Le Tribunal de commerce de Cusset, par un jugement du 6 janvier 2026, a prononcé la liquidation judiciaire de la société CVBG. La procédure a été initiée par la déclaration de cessation des paiements de sa présidente, déposée le 18 décembre 2025. La dirigeante a exposé des difficultés personnelles et professionnelles graves, dont la perte de proches et des problèmes de santé. La question de droit portait sur la réunion des conditions légales pour ouvrir une liquidation judiciaire directe. Le tribunal a constaté l’état de cessation des paiements et l’impossibilité manifeste de tout redressement, ouvrant la procédure.

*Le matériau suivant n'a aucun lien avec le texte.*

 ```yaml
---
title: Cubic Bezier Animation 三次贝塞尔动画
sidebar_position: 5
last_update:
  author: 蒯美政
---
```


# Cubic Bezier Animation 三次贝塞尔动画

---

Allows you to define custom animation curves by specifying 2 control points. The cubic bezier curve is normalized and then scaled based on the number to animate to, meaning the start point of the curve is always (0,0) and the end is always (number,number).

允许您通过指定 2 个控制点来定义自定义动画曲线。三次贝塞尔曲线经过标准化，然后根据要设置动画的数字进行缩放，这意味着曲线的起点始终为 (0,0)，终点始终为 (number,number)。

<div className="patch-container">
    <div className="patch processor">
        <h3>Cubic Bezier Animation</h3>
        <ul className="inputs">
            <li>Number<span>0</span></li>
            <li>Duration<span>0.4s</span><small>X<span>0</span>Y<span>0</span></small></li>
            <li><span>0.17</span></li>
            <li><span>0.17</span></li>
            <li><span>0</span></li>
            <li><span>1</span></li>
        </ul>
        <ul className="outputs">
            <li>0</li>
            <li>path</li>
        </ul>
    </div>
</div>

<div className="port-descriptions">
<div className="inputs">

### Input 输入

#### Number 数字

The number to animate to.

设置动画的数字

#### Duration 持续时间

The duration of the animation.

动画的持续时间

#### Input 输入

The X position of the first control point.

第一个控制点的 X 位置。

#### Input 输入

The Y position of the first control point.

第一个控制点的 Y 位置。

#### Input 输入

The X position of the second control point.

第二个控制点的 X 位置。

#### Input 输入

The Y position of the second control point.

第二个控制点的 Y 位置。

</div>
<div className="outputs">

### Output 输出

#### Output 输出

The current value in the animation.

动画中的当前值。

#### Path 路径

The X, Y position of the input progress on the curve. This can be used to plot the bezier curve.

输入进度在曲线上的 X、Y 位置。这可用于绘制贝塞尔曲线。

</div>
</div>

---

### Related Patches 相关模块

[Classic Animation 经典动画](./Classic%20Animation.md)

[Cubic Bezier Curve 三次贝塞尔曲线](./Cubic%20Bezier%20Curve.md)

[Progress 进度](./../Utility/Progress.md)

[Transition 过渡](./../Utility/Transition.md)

La constatation de l’état de cessation des paiements et l’ouverture de la liquidation judiciaire.
Le tribunal rappelle le critère légal en énonçant que « l’entreprise ne peut faire face au passif exigible avec son actif disponible ». Ce constat est le fondement même de l’ouverture de toute procédure collective. En l’espèce, ce critère est rempli, puisque l’entreprise n’arrive plus à payer ses charges courantes. La valeur de cette solution est classique mais mérite d’être soulignée par sa rigueur. Le juge ne se contente pas d’une simple allégation ; il vérifie la réalité de l’insolvabilité.
Le tribunal ajoute que « le redressement de l’entreprise est manifestement impossible ». Cette condition est spécifique à la liquidation judiciaire directe, qui écarte la période d’observation. La situation personnelle de la dirigeante, l’absence de renouvellement du stock et le faible effectif rendent tout plan de sauvegarde irréaliste. La portée de cette décision est sévère : elle prive la société de toute chance de survie. La jurisprudence impose une appréciation concrète de l’impossibilité de redressement, ce qui est fait ici.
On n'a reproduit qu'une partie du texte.